Problem to solve >>
Exclude every picture and return the remaining entries below verbatim.

The input >>
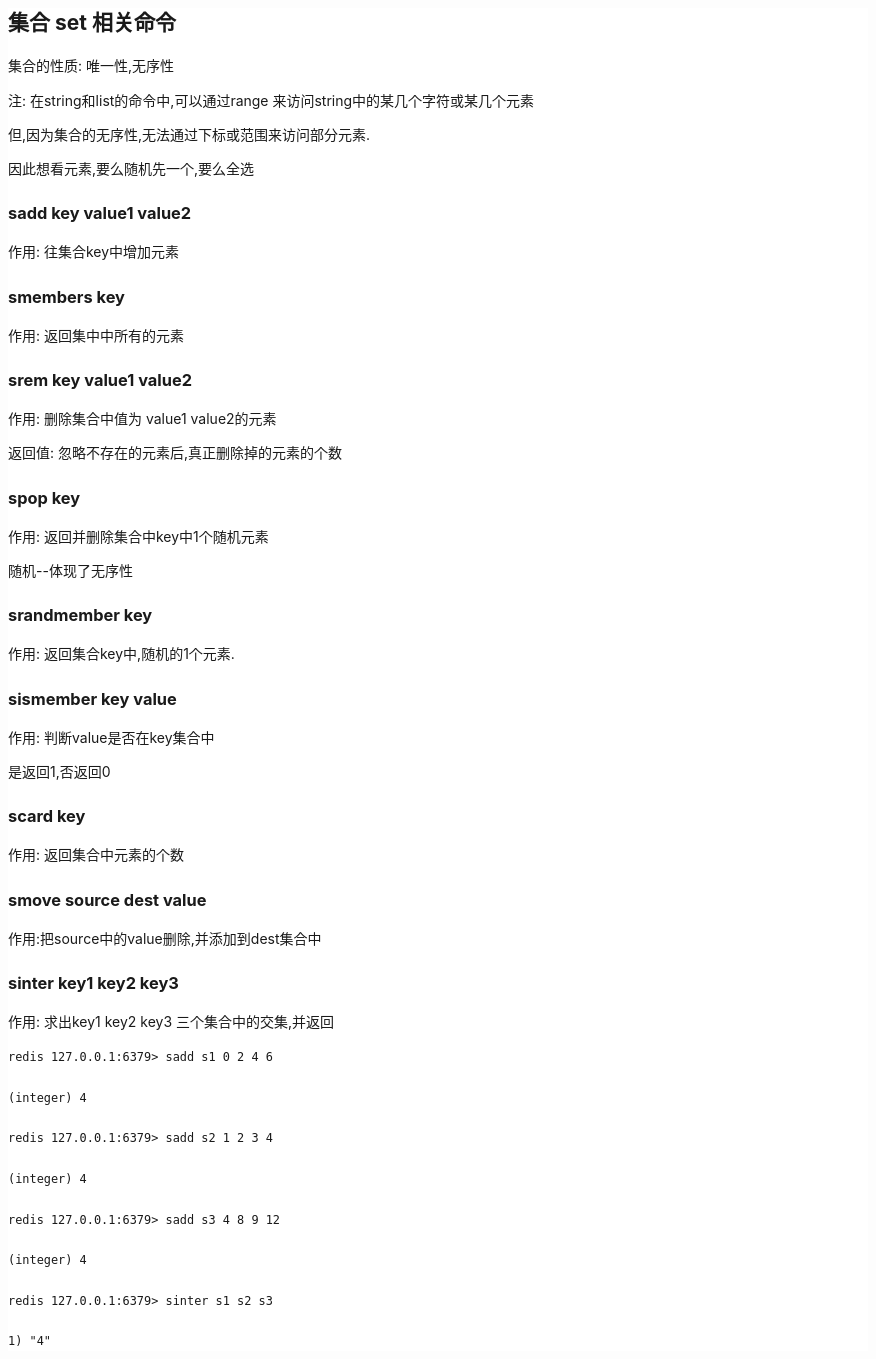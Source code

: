 ## 集合 set 相关命令 

集合的性质: 唯一性,无序性

注: 在string和list的命令中,可以通过range 来访问string中的某几个字符或某几个元素

但,因为集合的无序性,无法通过下标或范围来访问部分元素.

因此想看元素,要么随机先一个,要么全选

### sadd key  value1 value2

作用: 往集合key中增加元素

### smembers key

作用: 返回集中中所有的元素

### srem key value1 value2

作用: 删除集合中值为 value1 value2的元素

返回值: 忽略不存在的元素后,真正删除掉的元素的个数

### spop key

作用: 返回并删除集合中key中1个随机元素

随机--体现了无序性

### srandmember key

作用: 返回集合key中,随机的1个元素.

### sismember key  value

作用: 判断value是否在key集合中

是返回1,否返回0

### scard key

作用: 返回集合中元素的个数

### smove source dest value

作用:把source中的value删除,并添加到dest集合中

### sinter  key1 key2 key3

作用: 求出key1 key2 key3 三个集合中的交集,并返回

```
redis 127.0.0.1:6379> sadd s1 0 2 4 6

(integer) 4

redis 127.0.0.1:6379> sadd s2 1 2 3 4

(integer) 4

redis 127.0.0.1:6379> sadd s3 4 8 9 12

(integer) 4

redis 127.0.0.1:6379> sinter s1 s2 s3

1) "4"
```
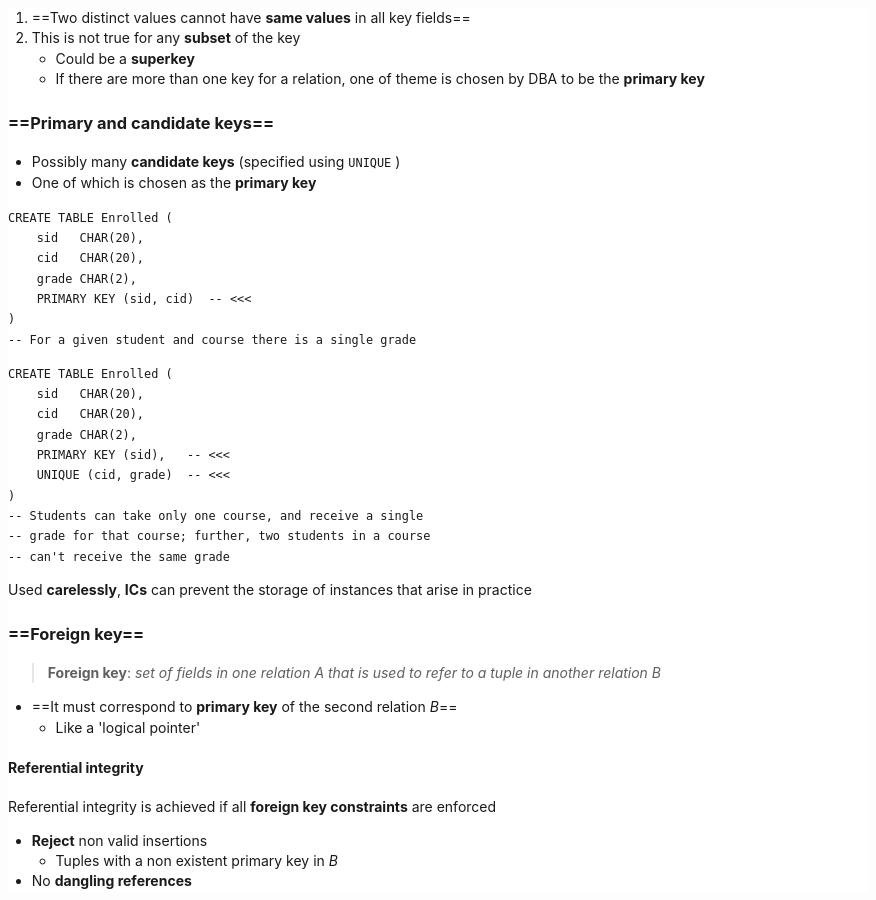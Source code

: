 1. ==Two distinct values cannot have **same values** in all key fields==
2. This is not true for any **subset** of the key
   - Could be a **superkey**
   - If there are more than one key for a relation, one of theme is chosen by DBA to be the **primary key**



### ==Primary and candidate keys==

- Possibly many **candidate keys** (specified using `UNIQUE` )
- One of which is chosen as the **primary key**

```MYsql
CREATE TABLE Enrolled (
	sid   CHAR(20),
    cid   CHAR(20),
    grade CHAR(2),
    PRIMARY KEY (sid, cid)  -- <<<
)
-- For a given student and course there is a single grade
```

```MYsql
CREATE TABLE Enrolled (
	sid   CHAR(20),
    cid   CHAR(20),
    grade CHAR(2),
    PRIMARY KEY (sid),   -- <<<
    UNIQUE (cid, grade)  -- <<<
)
-- Students can take only one course, and receive a single
-- grade for that course; further, two students in a course
-- can't receive the same grade
```

Used **carelessly**, **ICs** can prevent the storage of instances that arise in practice



### ==Foreign key==

> **Foreign key**: *set of fields in one relation $A$ that is used to refer to a tuple in another relation $B$*

- ==It must correspond to **primary key** of the second relation $B$==
  - Like a 'logical pointer'



#### Referential integrity

Referential integrity is achieved if all **foreign key constraints** are enforced

- **Reject** non valid insertions
  - Tuples with a non existent primary key in $B$
- No **dangling references**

Task result >>
Source code

: ## 集合 set 相关命令 

集合的性质: 唯一性,无序性

注: 在string和list的命令中,可以通过range 来访问string中的某几个字符或某几个元素

但,因为集合的无序性,无法通过下标或范围来访问部分元素.

因此想看元素,要么随机先一个,要么全选

### sadd key  value1 value2

作用: 往集合key中增加元素

### smembers key

作用: 返回集中中所有的元素

### srem key value1 value2

作用: 删除集合中值为 value1 value2的元素

返回值: 忽略不存在的元素后,真正删除掉的元素的个数

### spop key

作用: 返回并删除集合中key中1个随机元素

随机--体现了无序性

### srandmember key

作用: 返回集合key中,随机的1个元素.

### sismember key  value

作用: 判断value是否在key集合中

是返回1,否返回0

### scard key

作用: 返回集合中元素的个数

### smove source dest value

作用:把source中的value删除,并添加到dest集合中

### sinter  key1 key2 key3

作用: 求出key1 key2 key3 三个集合中的交集,并返回

```
redis 127.0.0.1:6379> sadd s1 0 2 4 6

(integer) 4

redis 127.0.0.1:6379> sadd s2 1 2 3 4

(integer) 4

redis 127.0.0.1:6379> sadd s3 4 8 9 12

(integer) 4

redis 127.0.0.1:6379> sinter s1 s2 s3

1) "4"
```
Source code

: 1. ==Two distinct values cannot have **same values** in all key fields==
2. This is not true for any **subset** of the key
   - Could be a **superkey**
   - If there are more than one key for a relation, one of theme is chosen by DBA to be the **primary key**



### ==Primary and candidate keys==

- Possibly many **candidate keys** (specified using `UNIQUE` )
- One of which is chosen as the **primary key**

```MYsql
CREATE TABLE Enrolled (
	sid   CHAR(20),
    cid   CHAR(20),
    grade CHAR(2),
    PRIMARY KEY (sid, cid)  -- <<<
)
-- For a given student and course there is a single grade
```

```MYsql
CREATE TABLE Enrolled (
	sid   CHAR(20),
    cid   CHAR(20),
    grade CHAR(2),
    PRIMARY KEY (sid),   -- <<<
    UNIQUE (cid, grade)  -- <<<
)
-- Students can take only one course, and receive a single
-- grade for that course; further, two students in a course
-- can't receive the same grade
```

Used **carelessly**, **ICs** can prevent the storage of instances that arise in practice



### ==Foreign key==

> **Foreign key**: *set of fields in one relation $A$ that is used to refer to a tuple in another relation $B$*

- ==It must correspond to **primary key** of the second relation $B$==
  - Like a 'logical pointer'



#### Referential integrity

Referential integrity is achieved if all **foreign key constraints** are enforced

- **Reject** non valid insertions
  - Tuples with a non existent primary key in $B$
- No **dangling references**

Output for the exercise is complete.